▸ **Task details**
Take every line from the data that has the word "產品價格" in it.

▸ **Input records**
[Start of Attachment]

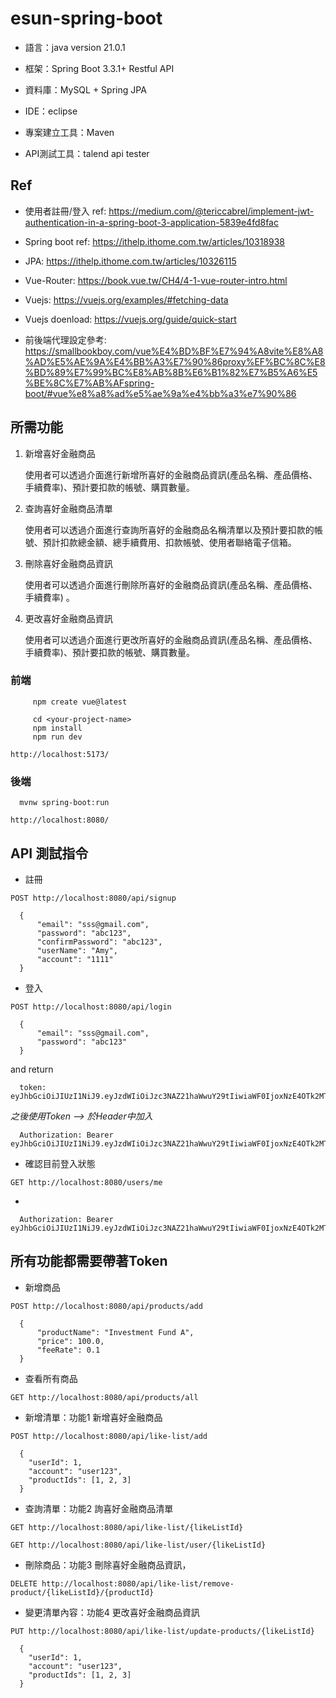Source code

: # esun-spring-boot

- 語言：java version 21.0.1

- 框架：Spring Boot 3.3.1+ Restful API

- 資料庫：MySQL + Spring JPA

- IDE：eclipse

- 專案建立工具：Maven

- API測試工具：talend api tester

## Ref
- 使用者註冊/登入 ref: https://medium.com/@tericcabrel/implement-jwt-authentication-in-a-spring-boot-3-application-5839e4fd8fac

- Spring boot ref: https://ithelp.ithome.com.tw/articles/10318938

- JPA: https://ithelp.ithome.com.tw/articles/10326115

- Vue-Router: https://book.vue.tw/CH4/4-1-vue-router-intro.html

- Vuejs: https://vuejs.org/examples/#fetching-data

- Vuejs doenload: https://vuejs.org/guide/quick-start

- 前後端代理設定參考: https://smallbookboy.com/vue%E4%BD%BF%E7%94%A8vite%E8%A8%AD%E5%AE%9A%E4%BB%A3%E7%90%86proxy%EF%BC%8C%E8%BD%89%E7%99%BC%E8%AB%8B%E6%B1%82%E7%B5%A6%E5%BE%8C%E7%AB%AFspring-boot/#vue%e8%a8%ad%e5%ae%9a%e4%bb%a3%e7%90%86

## 所需功能

1. 新增喜好金融商品

   使用者可以透過介面進行新增所喜好的金融商品資訊(產品名稱、產品價格、手續費率)、預計要扣款的帳號、購買數量。
3. 查詢喜好金融商品清單

   使用者可以透過介面進行查詢所喜好的金融商品名稱清單以及預計要扣款的帳號、預計扣款總金額、總手續費用、扣款帳號、使用者聯絡電子信箱。
4. 刪除喜好金融商品資訊

   使用者可以透過介面進行刪除所喜好的金融商品資訊(產品名稱、產品價格、手續費率) 。
5. 更改喜好金融商品資訊

   使用者可以透過介面進行更改所喜好的金融商品資訊(產品名稱、產品價格、手續費率)、預計要扣款的帳號、購買數量。
### 前端

         npm create vue@latest

         cd <your-project-name>
         npm install
         npm run dev

`http://localhost:5173/`

### 後端

      mvnw spring-boot:run

`http://localhost:8080/`

## API 測試指令

- 註冊

`POST http://localhost:8080/api/signup`

      {
          "email": "sss@gmail.com",
          "password": "abc123",
          "confirmPassword": "abc123",
          "userName": "Amy",
          "account": "1111"
      }

- 登入

`POST http://localhost:8080/api/login`

      {
          "email": "sss@gmail.com",
          "password": "abc123"
      }

and return

      token: eyJhbGciOiJIUzI1NiJ9.eyJzdWIiOiJzc3NAZ21haWwuY29tIiwiaWF0IjoxNzE4OTk2MTY0LCJleHAiOjE3MTg5OTk3NjR9.gyfO7NLeadAogr2Az61TG84Tl9eUweMcnMgcomZzxlU

*之後使用Token --> 於Header中加入*

      Authorization: Bearer eyJhbGciOiJIUzI1NiJ9.eyJzdWIiOiJzc3NAZ21haWwuY29tIiwiaWF0IjoxNzE4OTk2MTY0LCJleHAiOjE3MTg5OTk3NjR9.gyfO7NLeadAogr2Az61TG84Tl9eUweMcnMgcomZzxlU

- 確認目前登入狀態

`GET http://localhost:8080/users/me`

+

      Authorization: Bearer eyJhbGciOiJIUzI1NiJ9.eyJzdWIiOiJzc3NAZ21haWwuY29tIiwiaWF0IjoxNzE4OTk2MTY0LCJleHAiOjE3MTg5OTk3NjR9.gyfO7NLeadAogr2Az61TG84Tl9eUweMcnMgcomZzxlU

## 所有功能都需要帶著Token

- 新增商品

`POST http://localhost:8080/api/products/add`

      {
          "productName": "Investment Fund A",
          "price": 100.0,
          "feeRate": 0.1
      }

- 查看所有商品

`GET http://localhost:8080/api/products/all`

- 新增清單：功能1 新增喜好金融商品

`POST http://localhost:8080/api/like-list/add`

      {
        "userId": 1,
        "account": "user123",
        "productIds": [1, 2, 3]
      }

- 查詢清單：功能2 詢喜好金融商品清單

`GET http://localhost:8080/api/like-list/{likeListId}`

`GET http://localhost:8080/api/like-list/user/{likeListId}`

- 刪除商品：功能3 刪除喜好金融商品資訊，

`DELETE http://localhost:8080/api/like-list/remove-product/{likeListId}/{productId}`

- 變更清單內容：功能4 更改喜好金融商品資訊

`PUT http://localhost:8080/api/like-list/update-products/{likeListId}`

      {
        "userId": 1,
        "account": "user123",
        "productIds": [1, 2, 3]
      }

[End of Attachment]

▸ **Task output**
   使用者可以透過介面進行新增所喜好的金融商品資訊(產品名稱、產品價格、手續費率)、預計要扣款的帳號、購買數量。
   使用者可以透過介面進行刪除所喜好的金融商品資訊(產品名稱、產品價格、手續費率) 。
   使用者可以透過介面進行更改所喜好的金融商品資訊(產品名稱、產品價格、手續費率)、預計要扣款的帳號、購買數量。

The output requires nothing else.